Work item:
Reproduce only the lines from the line containing "# [Udacity Data" to the end of the entries below, including both of those lines.

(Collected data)
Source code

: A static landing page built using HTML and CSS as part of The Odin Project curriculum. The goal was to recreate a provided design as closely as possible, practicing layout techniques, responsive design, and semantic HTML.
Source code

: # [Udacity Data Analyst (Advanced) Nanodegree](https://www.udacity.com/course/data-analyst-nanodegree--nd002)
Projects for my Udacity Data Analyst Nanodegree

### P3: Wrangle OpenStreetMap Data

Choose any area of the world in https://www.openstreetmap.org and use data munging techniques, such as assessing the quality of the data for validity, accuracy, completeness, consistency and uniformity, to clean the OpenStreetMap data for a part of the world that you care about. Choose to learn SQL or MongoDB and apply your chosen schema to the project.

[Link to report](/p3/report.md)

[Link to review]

Output for this exercise:
: # [Udacity Data Analyst (Advanced) Nanodegree](https://www.udacity.com/course/data-analyst-nanodegree--nd002)
Projects for my Udacity Data Analyst Nanodegree

### P3: Wrangle OpenStreetMap Data

Choose any area of the world in https://www.openstreetmap.org and use data munging techniques, such as assessing the quality of the data for validity, accuracy, completeness, consistency and uniformity, to clean the OpenStreetMap data for a part of the world that you care about. Choose to learn SQL or MongoDB and apply your chosen schema to the project.

[Link to report](/p3/report.md)

[Link to review]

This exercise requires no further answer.